A presentation used in the initial meeting with a prospect that covers company overview, relevant use cases, and sets the agenda for next steps.

The first call deck is your opening act. It introduces your company, establishes credibility, highlights relevant use cases for this prospect's industry, and sets the stage for the rest of the sales cycle. It should be concise (10 to 15 slides), visually clean, and leave more time for conversation than presentation.

A good first call deck is not a product feature tour. It is a conversation starter. The slides frame the problems your product solves, show evidence that you solve them well (customer logos, metrics, case studies), and create natural openings for discovery questions. The prospect should talk more than you do.

Why It Matters for SEs

SEs often join the first call alongside the AE. The SE's section of the first call deck typically covers a high-level architecture overview, a quick product preview, and relevant technical differentiation. Getting this right sets the tone for the entire engagement. A first call that impresses the technical attendees earns you a follow-up for technical discovery.

The first call deck also helps you read the room. Watch which slides generate questions and which ones get blank stares. The topics that spark engagement are the ones to double down on in the custom demo.

How SEs Use This

Customize 2 to 3 slides per prospect. At minimum, include their industry in the use case examples and swap in relevant customer logos. If you have a case study from a similar company, lead with it. The standard company overview slides can stay generic, but the "why this matters for you" section must feel specific.

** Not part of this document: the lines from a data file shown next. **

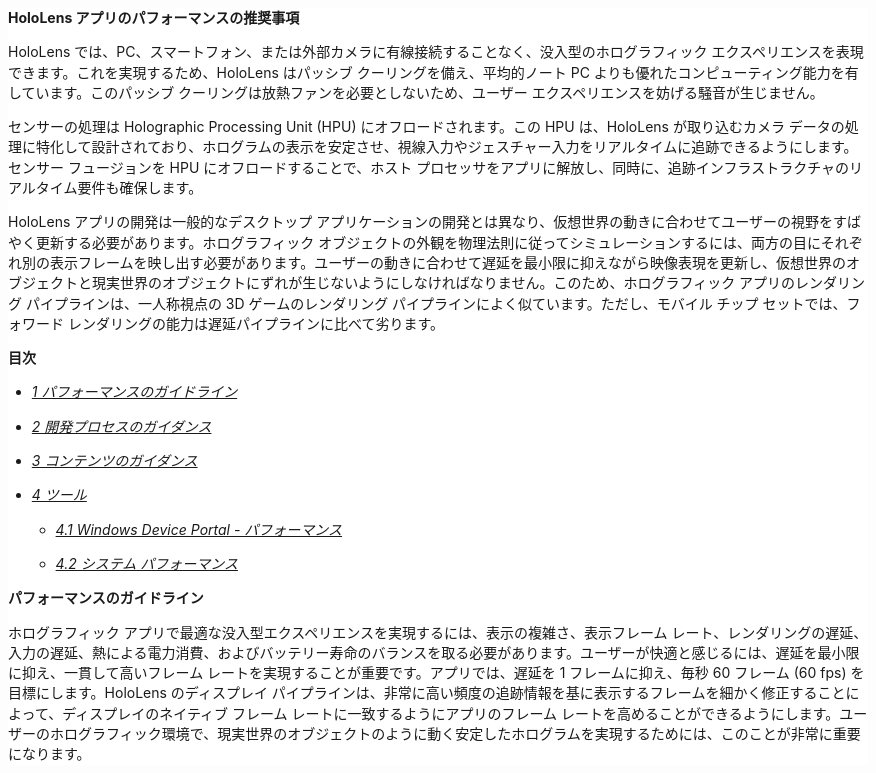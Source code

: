 **HoloLens アプリのパフォーマンスの推奨事項**

HoloLens
では、PC、スマートフォン、または外部カメラに有線接続することなく、没入型のホログラフィック
エクスペリエンスを表現できます。これを実現するため、HoloLens はパッシブ
クーリングを備え、平均的ノート PC
よりも優れたコンピューティング能力を有しています。このパッシブ
クーリングは放熱ファンを必要としないため、ユーザー
エクスペリエンスを妨げる騒音が生じません。

センサーの処理は Holographic Processing Unit (HPU)
にオフロードされます。この HPU は、HoloLens が取り込むカメラ
データの処理に特化して設計されており、ホログラムの表示を安定させ、視線入力やジェスチャー入力をリアルタイムに追跡できるようにします。センサー
フュージョンを HPU にオフロードすることで、ホスト
プロセッサをアプリに解放し、同時に、追跡インフラストラクチャのリアルタイム要件も確保します。

HoloLens アプリの開発は一般的なデスクトップ
アプリケーションの開発とは異なり、仮想世界の動きに合わせてユーザーの視野をすばやく更新する必要があります。ホログラフィック
オブジェクトの外観を物理法則に従ってシミュレーションするには、両方の目にそれぞれ別の表示フレームを映し出す必要があります。ユーザーの動きに合わせて遅延を最小限に抑えながら映像表現を更新し、仮想世界のオブジェクトと現実世界のオブジェクトにずれが生じないようにしなければなりません。このため、ホログラフィック
アプリのレンダリング パイプラインは、一人称視点の 3D
ゲームのレンダリング パイプラインによく似ています。ただし、モバイル
チップ セットでは、フォワード
レンダリングの能力は遅延パイプラインに比べて劣ります。

**目次**

-   [*1
    パフォーマンスのガイドライン*](https://developer.microsoft.com/ja-jp/windows/mixed-reality/performance_recommendations_for_hololens_apps#performance_guidelines)

-   [*2
    開発プロセスのガイダンス*](https://developer.microsoft.com/ja-jp/windows/mixed-reality/performance_recommendations_for_hololens_apps#development_process_guidance)

-   [*3
    コンテンツのガイダンス*](https://developer.microsoft.com/ja-jp/windows/mixed-reality/performance_recommendations_for_hololens_apps#content_guidance)

-   [*4
    ツール*](https://developer.microsoft.com/ja-jp/windows/mixed-reality/performance_recommendations_for_hololens_apps#tools)

    -   [*4.1 Windows Device Portal -
        パフォーマンス*](https://developer.microsoft.com/ja-jp/windows/mixed-reality/performance_recommendations_for_hololens_apps#windows_device_portal_-_performance)

    -   [*4.2 システム
        パフォーマンス*](https://developer.microsoft.com/ja-jp/windows/mixed-reality/performance_recommendations_for_hololens_apps#system_performance)

**パフォーマンスのガイドライン**

ホログラフィック
アプリで最適な没入型エクスペリエンスを実現するには、表示の複雑さ、表示フレーム
レート、レンダリングの遅延、入力の遅延、熱による電力消費、およびバッテリー寿命のバランスを取る必要があります。ユーザーが快適と感じるには、遅延を最小限に抑え、一貫して高いフレーム
レートを実現することが重要です。アプリでは、遅延を 1
フレームに抑え、毎秒 60 フレーム (60 fps) を目標にします。HoloLens
のディスプレイ
パイプラインは、非常に高い頻度の追跡情報を基に表示するフレームを細かく修正することによって、ディスプレイのネイティブ
フレーム レートに一致するようにアプリのフレーム
レートを高めることができるようにします。ユーザーのホログラフィック環境で、現実世界のオブジェクトのように動く安定したホログラムを実現するためには、このことが非常に重要になります。
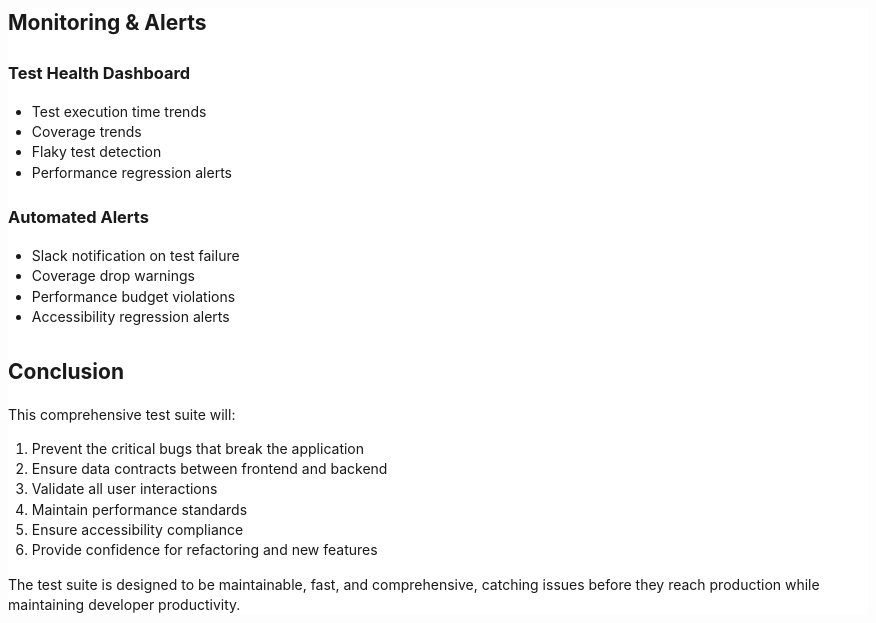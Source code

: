 ## Monitoring & Alerts

### Test Health Dashboard
- Test execution time trends
- Coverage trends
- Flaky test detection
- Performance regression alerts

### Automated Alerts
- Slack notification on test failure
- Coverage drop warnings
- Performance budget violations
- Accessibility regression alerts

## Conclusion

This comprehensive test suite will:
1. Prevent the critical bugs that break the application
2. Ensure data contracts between frontend and backend
3. Validate all user interactions
4. Maintain performance standards
5. Ensure accessibility compliance
6. Provide confidence for refactoring and new features

The test suite is designed to be maintainable, fast, and comprehensive, catching issues before they reach production while maintaining developer productivity.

Keep a strict time budget. The first call deck should take no more than 15 minutes to present, leaving 30 minutes for discussion and discovery. SEs who spend the entire meeting presenting learn nothing about the prospect and waste the opportunity to qualify the deal. Present less, ask more.

Frequently Asked Questions

How many slides should a first call deck have?

Ten to 15 slides maximum. You should be able to present the core deck in 15 minutes. More slides means more talking and less listening. The goal is to start a conversation, not deliver a lecture.

Should the first call deck include a product demo?

A brief product preview (2 to 3 minutes of the most compelling feature) can work, but save the full demo for a dedicated follow-up. Cramming a demo into the first call reduces time for discovery and often shows features the prospect does not care about.

Who presents the first call deck?

The AE typically handles the company overview and business value sections. The SE covers the technical overview and product preview. Coordinate in advance so the handoff is clean and both parties know their sections.